At 306, the detection window is traversed by a first step size to a next pixel of the set of pixels. The first step size may be any number of pixels, for example, two pixels or three pixels. Further, at 308, it is determined whether the detection window includes at least one portion of the object at the current pixel. Such detection is done by evaluating classifiers for the detection window at the current pixel. The top left corner of the 20×20 pixels detection window may be present at the current pixel, and the value of the classifiers are calculated for the 20×20 pixels detection window. The value of the classifiers (hereinafter referred to as ‘classifier value’) gives the output that is utilized to detect whether the detection window includes at least one portion of the object or not. It should be understood that ‘at least one portion of the object’ may refer to a section of the object or the entire object. For example, if the object is a face, the at least one portion of the object may refer to eyes, nose or the entire face.
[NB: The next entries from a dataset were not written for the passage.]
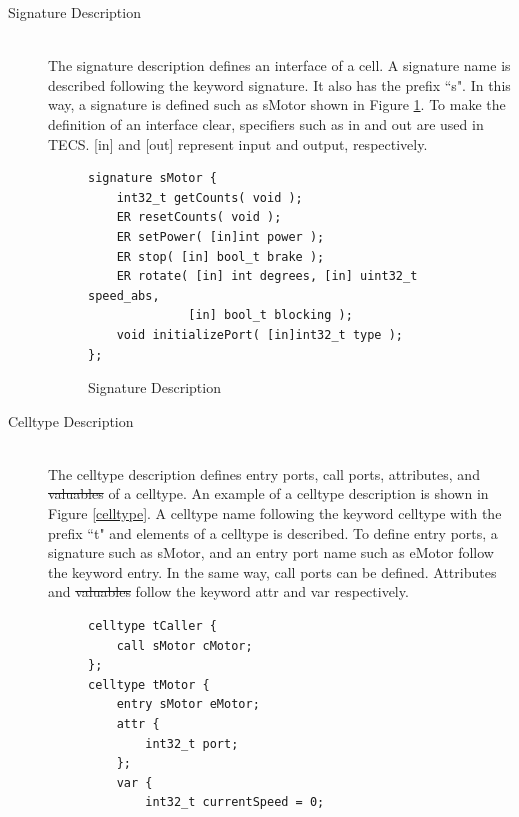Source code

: \documentclass{sig-alternate-05-2015}
\providecommand{\DIFadd}[1]{{\protect\color{blue}\uwave{#1}}} %
\providecommand{\DIFdel}[1]{{\protect\color{red}\sout{#1}}}                      %
\providecommand{\DIFaddbegin}{} %
\providecommand{\DIFaddend}{} %
\providecommand{\DIFdelbegin}{} %
\providecommand{\DIFdelend}{} %
\begin{document}
\begin{description}
    \item[{\mybf Signature Description}]\mbox{}\\
        The {\myit signature} description defines an interface of a {\myit cell}.
        A {\myit signature} name is described following the keyword {\myit signature}.
        It also has the prefix ``s".
        In this way, a {\myit signature} is defined such as sMotor shown in Figure \ref{signature}.
        To make the definition of an interface clear, specifiers such as in and out are used in TECS.
        [in] and [out] represent input and output, respectively.
\begin{figure}[t]
\centering
\begin{lstlisting}
signature sMotor {
    int32_t getCounts( void );
    ER resetCounts( void );
    ER setPower( [in]int power );
    ER stop( [in] bool_t brake );
    ER rotate( [in] int degrees, [in] uint32_t speed_abs,
              [in] bool_t blocking );
    void initializePort( [in]int32_t type );
};
\end{lstlisting}
\vspace{1mm}
\caption{Signature Description}
\vspace{1mm}
\label{signature}
\end{figure}
    \item[{\mybf Celltype Description}]\mbox{}\\
        The {\myit celltype} description defines {\myit entry} ports, {\myit call} ports, attributes, and \DIFdelbegin \DIFdel{valuables }\DIFdelend \DIFaddbegin \DIFadd{variable }\DIFaddend of a {\myit celltype}.
        An example of a {\myit celltype} description is shown in Figure \ref{celltype}.
        A {\myit celltype} name following the keyword {\myit celltype} with the prefix ``t" and elements of a {\myit celltype} is described.
        To define {\myit entry} ports, a {\myit signature} such as sMotor, and an {\myit entry} port name such as eMotor follow the keyword {\myit entry}.
        In the same way, {\myit call} ports can be defined.
        Attributes and \DIFdelbegin \DIFdel{valuables }\DIFdelend \DIFaddbegin \DIFadd{variables }\DIFaddend follow the keyword {\myit attr} and {\myit var} respectively.
\begin{figure}[t]
\centering
\begin{lstlisting}
celltype tCaller {
    call sMotor cMotor;
};
celltype tMotor {
    entry sMotor eMotor;
    attr {
        int32_t port;
    };
    var {
        int32_t currentSpeed = 0;

\end{lstlisting}
\end{figure}
\end{description}
\end{document}
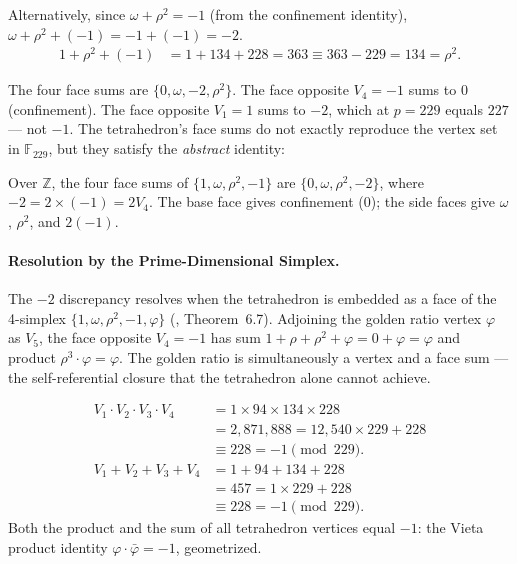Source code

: Alternatively, since $\omega + \rho^2 = -1$ (from the confinement identity),
$\omega + \rho^2 + (-1) = -1 + (-1) = -2$.
\begin{align}
  1 + \rho^2 + (-1) &= 1 + 134 + 228 = 363 \equiv 363 - 229 = 134 = \rho^2.
\end{align}

The four face sums are $\{0, \omega, -2, \rho^2\}$. The face opposite $V_4 = -1$
sums to $0$ (confinement). The face opposite $V_1 = 1$ sums to $-2$, which at
$p = 229$ equals $227$ --- not $-1$. The tetrahedron's face sums do not exactly
reproduce the vertex set in $\mathbb{F}_{229}$, but they satisfy the
\emph{abstract} identity:

\begin{result}
Over $\mathbb{Z}$, the four face sums of $\{1, \omega, \rho^2, -1\}$ are
$\{0, \omega, \rho^2, -2\}$, where $-2 = 2 \times (-1) = 2 V_4$.
The base face gives confinement ($0$); the side faces give
$\omega$, $\rho^2$, and $2(-1)$.
\end{result}

\paragraph{Resolution by the Prime-Dimensional Simplex.}
The $-2$ discrepancy resolves when the tetrahedron is embedded as a
face of the 4-simplex $\{1, \omega, \rho^2, -1, \varphi\}$
(\cite{larue_lc}, Theorem~6.7). Adjoining the golden ratio vertex
$\varphi$ as $V_5$, the face opposite $V_4 = -1$ has sum
$1 + \rho + \rho^2 + \varphi = 0 + \varphi = \varphi$ and product
$\rho^3 \cdot \varphi = \varphi$. The golden ratio is simultaneously
a vertex and a face sum --- the self-referential closure that the
tetrahedron alone cannot achieve.

\begin{result}
\label{res:prodsum}
\begin{align}
  V_1 \cdot V_2 \cdot V_3 \cdot V_4
    &= 1 \times 94 \times 134 \times 228 \\
    &= 2{,}871{,}888 = 12{,}540 \times 229 + 228 \\
    &\equiv 228 = -1 \pmod{229}. \\
  V_1 + V_2 + V_3 + V_4
    &= 1 + 94 + 134 + 228 \\
    &= 457 = 1 \times 229 + 228 \\
    &\equiv 228 = -1 \pmod{229}.
\end{align}
Both the product and the sum of all tetrahedron vertices
equal $-1$: the Vieta product identity $\varphi \cdot \bar\varphi = -1$,
geometrized.
\end{result}

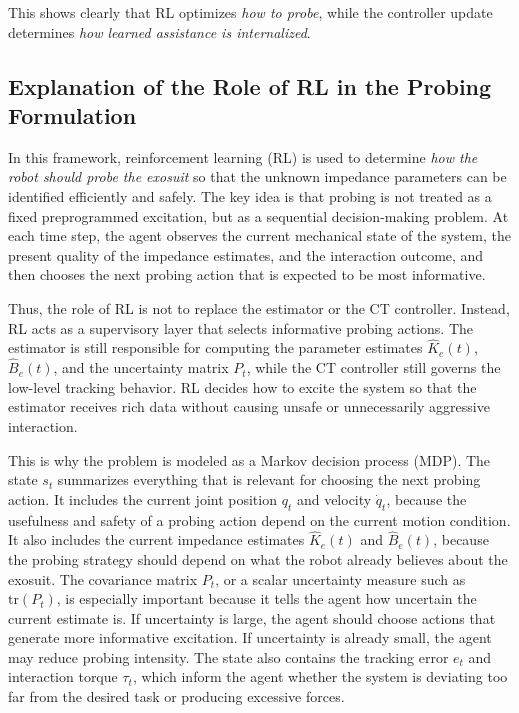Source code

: \documentclass[11pt]{article}
\begin{document}
This shows clearly that RL optimizes \emph{how to probe}, while the controller update determines \emph{how learned assistance is internalized}.

\subsection{Explanation of the Role of RL in the Probing Formulation}

In this framework, reinforcement learning (RL) is used to determine \emph{how the robot should probe the exosuit} so that the unknown impedance parameters can be identified efficiently and safely. The key idea is that probing is not treated as a fixed preprogrammed excitation, but as a sequential decision-making problem. At each time step, the agent observes the current mechanical state of the system, the present quality of the impedance estimates, and the interaction outcome, and then chooses the next probing action that is expected to be most informative.

Thus, the role of RL is not to replace the estimator or the CT controller. Instead, RL acts as a supervisory layer that selects informative probing actions. The estimator is still responsible for computing the parameter estimates \(\hat{K}_e(t)\), \(\hat{B}_e(t)\), and the uncertainty matrix \(P_t\), while the CT controller still governs the low-level tracking behavior. RL decides how to excite the system so that the estimator receives rich data without causing unsafe or unnecessarily aggressive interaction.

This is why the problem is modeled as a Markov decision process (MDP). The state \(s_t\) summarizes everything that is relevant for choosing the next probing action. It includes the current joint position \(q_t\) and velocity \(\dot q_t\), because the usefulness and safety of a probing action depend on the current motion condition. It also includes the current impedance estimates \(\hat K_e(t)\) and \(\hat B_e(t)\), because the probing strategy should depend on what the robot already believes about the exosuit. The covariance matrix \(P_t\), or a scalar uncertainty measure such as \(\mathrm{tr}(P_t)\), is especially important because it tells the agent how uncertain the current estimate is. If uncertainty is large, the agent should choose actions that generate more informative excitation. If uncertainty is already small, the agent may reduce probing intensity. The state also contains the tracking error \(e_t\) and interaction torque \(\tau_t\), which inform the agent whether the system is deviating too far from the desired task or producing excessive forces.
\end{document}
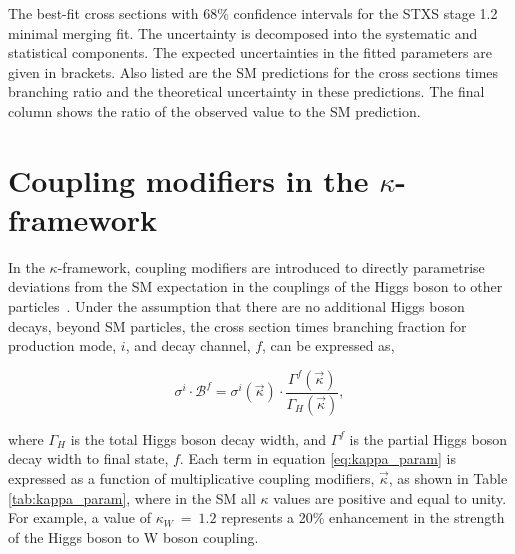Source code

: \begin{table}[htbp]
  \centering
  \scriptsize
  \renewcommand{\arraystretch}{1.8}
  \setlength{\tabcolsep}{2.2pt}
  \caption[Results of the STXS stage 1.2 minimal merging fit]
  {
    The best-fit cross sections with 68\% confidence intervals for the STXS stage 1.2 minimal merging fit. The uncertainty is decomposed into the systematic and statistical components. The expected uncertainties in the fitted parameters are given in brackets. Also listed are the SM predictions for the cross sections times branching ratio and the theoretical uncertainty in these predictions. The final column shows the ratio of the observed value to the SM prediction.
  }
  \label{tab:stage1p2_minimal_results}
  \hspace*{-1cm}
  
  \hspace*{-1cm}
\end{table}

\newpage
\section{Coupling modifiers in the $\kappa$-framework}\label{sec:results_kappa}
In the $\kappa$-framework, coupling modifiers are introduced to directly parametrise deviations from the SM expectation in the couplings of the Higgs boson to other particles~\cite{Heinemeyer:2013tqa}. Under the assumption that there are no additional Higgs boson decays, beyond SM particles, the cross section times branching fraction for production mode, $i$, and decay channel, $f$, can be expressed as,

\begin{equation}\label{eq:kappa_param}
    \sigma^i \cdot \mathcal{B}^f = \sigma^i(\vec{\kappa}) \cdot \frac{\Gamma^f(\vec{\kappa})}{\Gamma_H(\vec{\kappa})},
\end{equation}

\noindent
where $\Gamma_H$ is the total Higgs boson decay width, and $\Gamma^f$ is the partial Higgs boson decay width to final state, $f$. Each term in equation \ref{eq:kappa_param} is expressed as a function of multiplicative coupling modifiers, $\vec{\kappa}$, as shown in Table \ref{tab:kappa_param}, where in the SM all $\kappa$ values are positive and equal to unity. For example, a value of $\kappa_W~=~1.2$ represents a 20\% enhancement in the strength of the Higgs boson to W boson coupling.

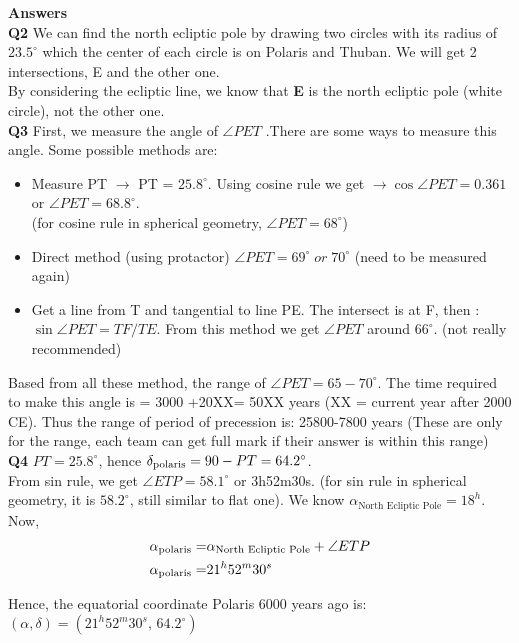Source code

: \documentclass[a4paper,12pt]{extarticle}
\begin{document}
\textbf{Answers}\\
\textbf{Q2} We can find the north ecliptic pole by drawing two circles with its radius of $23.5^\circ$ which the center of each circle is on Polaris and Thuban. We will get 2 intersections, E and the other one.\\
By considering the ecliptic line, we know that \textbf{E} is the north ecliptic pole (white circle), not the other one.\\

\textbf{Q3} First, we measure the angle of $\angle PET$ .There are some ways to measure this angle. Some possible methods are:
\begin{itemize}
	\item Measure PT $\rightarrow$ PT = $25.8^\circ$.
	Using cosine rule we get $\rightarrow \cos\angle PET =0.361$ or $\angle PET= 68.8^\circ$.\\
	(for cosine rule in spherical geometry, $\angle PET= 68^\circ$)
	\item Direct method (using protactor) $\angle PET= 69^\circ\; or \; 70^\circ$ (need to be measured again)
	\item Get a line from T and tangential to line PE. The intersect is at F, then : $\sin\angle PET = TF/TE$. From this method we get $\angle PET$ around $66^\circ$. (not really recommended)
\end{itemize}

Based from all these method, the range of $\angle PET= 65 -70^\circ$.
The time required to make this angle is = 3000 +20XX= 50XX years (XX = current year after 2000 CE). Thus the range of period of precession is: 25800-7800 years (These are only for the range, each team can get full mark if their answer is within this range)\\

\textbf{Q4}  $PT=25.8^\circ$, hence $\delta_{\rm polaris} = 90-PT =64.2^\circ$.\\

From sin rule, we get $\angle ETP = 58.1^\circ$ or 3h52m30s. (for sin rule in spherical geometry, it is $58.2^\circ$, still similar to flat one). We know $\alpha_{\text{North Ecliptic Pole}}=18^h$. Now, 
\begin{align*}
	\alpha_{\rm polaris}=& \alpha_{\text{North Ecliptic Pole}}+ \angle ETP\\
	\alpha_{\rm polaris}=& 21^h52^m30^s
\end{align*}

Hence, the equatorial coordinate Polaris 6000 years ago is: $(\alpha, \delta)= (21^h 52^m 30^s,\, 64.2^\circ)$
\end{document}
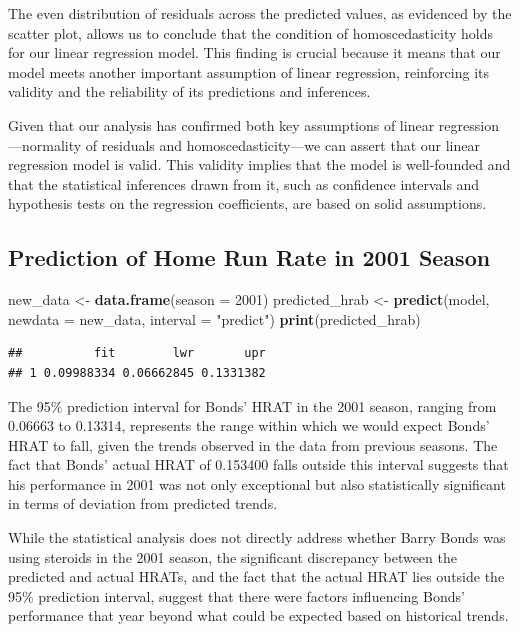 \documentclass[
]{article}
\newenvironment{Shaded}{\begin{snugshade}}{\end{snugshade}}
\newcommand{\AttributeTok}[1]{\textcolor[rgb]{0.13,0.29,0.53}{#1}}
\newcommand{\DecValTok}[1]{\textcolor[rgb]{0.00,0.00,0.81}{#1}}
\newcommand{\FunctionTok}[1]{\textcolor[rgb]{0.13,0.29,0.53}{\textbf{#1}}}
\newcommand{\NormalTok}[1]{#1}
\newcommand{\OtherTok}[1]{\textcolor[rgb]{0.56,0.35,0.01}{#1}}
\newcommand{\StringTok}[1]{\textcolor[rgb]{0.31,0.60,0.02}{#1}}
\begin{document}
The even distribution of residuals across the predicted values, as
evidenced by the scatter plot, allows us to conclude that the condition
of homoscedasticity holds for our linear regression model. This finding
is crucial because it means that our model meets another important
assumption of linear regression, reinforcing its validity and the
reliability of its predictions and inferences.

Given that our analysis has confirmed both key assumptions of linear
regression---normality of residuals and homoscedasticity---we can assert
that our linear regression model is valid. This validity implies that
the model is well-founded and that the statistical inferences drawn from
it, such as confidence intervals and hypothesis tests on the regression
coefficients, are based on solid assumptions.

\subsection{Prediction of Home Run Rate in 2001
Season}\label{prediction-of-home-run-rate-in-2001-season}

\begin{Shaded}
\begin{Highlighting}[]
\NormalTok{new\_data }\OtherTok{\textless{}{-}} \FunctionTok{data.frame}\NormalTok{(}\AttributeTok{season =} \DecValTok{2001}\NormalTok{)}
\NormalTok{predicted\_hrab }\OtherTok{\textless{}{-}} \FunctionTok{predict}\NormalTok{(model, }\AttributeTok{newdata =}\NormalTok{ new\_data, }\AttributeTok{interval =} \StringTok{"predict"}\NormalTok{)}
\FunctionTok{print}\NormalTok{(predicted\_hrab)}
\end{Highlighting}
\end{Shaded}

\begin{verbatim}
##          fit        lwr       upr
## 1 0.09988334 0.06662845 0.1331382
\end{verbatim}

The 95\% prediction interval for Bonds' HRAT in the 2001 season, ranging
from 0.06663 to 0.13314, represents the range within which we would
expect Bonds' HRAT to fall, given the trends observed in the data from
previous seasons. The fact that Bonds' actual HRAT of 0.153400 falls
outside this interval suggests that his performance in 2001 was not only
exceptional but also statistically significant in terms of deviation
from predicted trends.

While the statistical analysis does not directly address whether Barry
Bonds was using steroids in the 2001 season, the significant discrepancy
between the predicted and actual HRATs, and the fact that the actual
HRAT lies outside the 95\% prediction interval, suggest that there were
factors influencing Bonds' performance that year beyond what could be
expected based on historical trends.
\end{document}
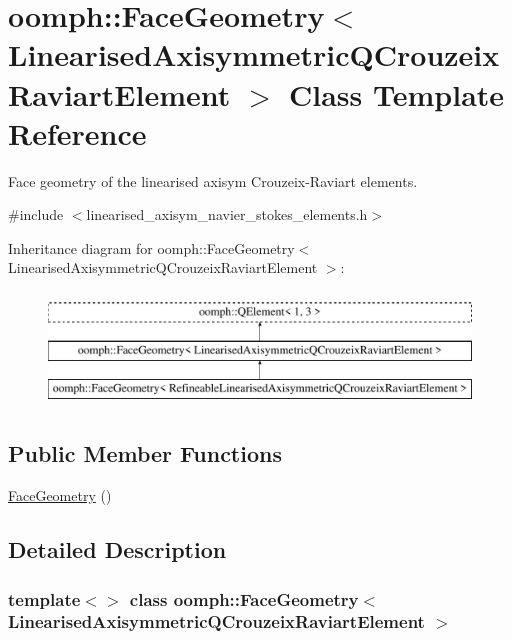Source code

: \hypertarget{classoomph_1_1FaceGeometry_3_01LinearisedAxisymmetricQCrouzeixRaviartElement_01_4}{}\section{oomph\+:\+:Face\+Geometry$<$ Linearised\+Axisymmetric\+Q\+Crouzeix\+Raviart\+Element $>$ Class Template Reference}
\label{classoomph_1_1FaceGeometry_3_01LinearisedAxisymmetricQCrouzeixRaviartElement_01_4}


Face geometry of the linearised axisym Crouzeix-\/\+Raviart elements.  




{\ttfamily \#include $<$linearised\+\_\+axisym\+\_\+navier\+\_\+stokes\+\_\+elements.\+h$>$}

Inheritance diagram for oomph\+:\+:Face\+Geometry$<$ Linearised\+Axisymmetric\+Q\+Crouzeix\+Raviart\+Element $>$\+:\begin{figure}[H]
\begin{center}
\leavevmode
\includegraphics[height=3.000000cm]{classoomph_1_1FaceGeometry_3_01LinearisedAxisymmetricQCrouzeixRaviartElement_01_4}
\end{center}
\end{figure}
\subsection*{Public Member Functions}
\begin{DoxyCompactItemize}
\item 
\hyperlink{classoomph_1_1FaceGeometry_3_01LinearisedAxisymmetricQCrouzeixRaviartElement_01_4_a9b08bbd8da6f675ce64bb41d3a78a15a}{Face\+Geometry} ()
\end{DoxyCompactItemize}


\subsection{Detailed Description}
\subsubsection*{template$<$$>$\newline
class oomph\+::\+Face\+Geometry$<$ Linearised\+Axisymmetric\+Q\+Crouzeix\+Raviart\+Element $>$}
In another example, if the object is a vehicle, the at least one portion may refer to front wheels, rear wheels, or roof of the vehicle. For the sake of brevity, hereinafter ‘detection of at least a portion of the object’ will be referred by ‘detection of the object’, and it should not be considered limiting to the scope of the present method 300. It should also be understood that there may be multiple faces in the digital image, and herein the object may refer to the multiple faces present in the digital image. Accordingly, detecting the object can also refer to detecting the multiple faces in the digital image.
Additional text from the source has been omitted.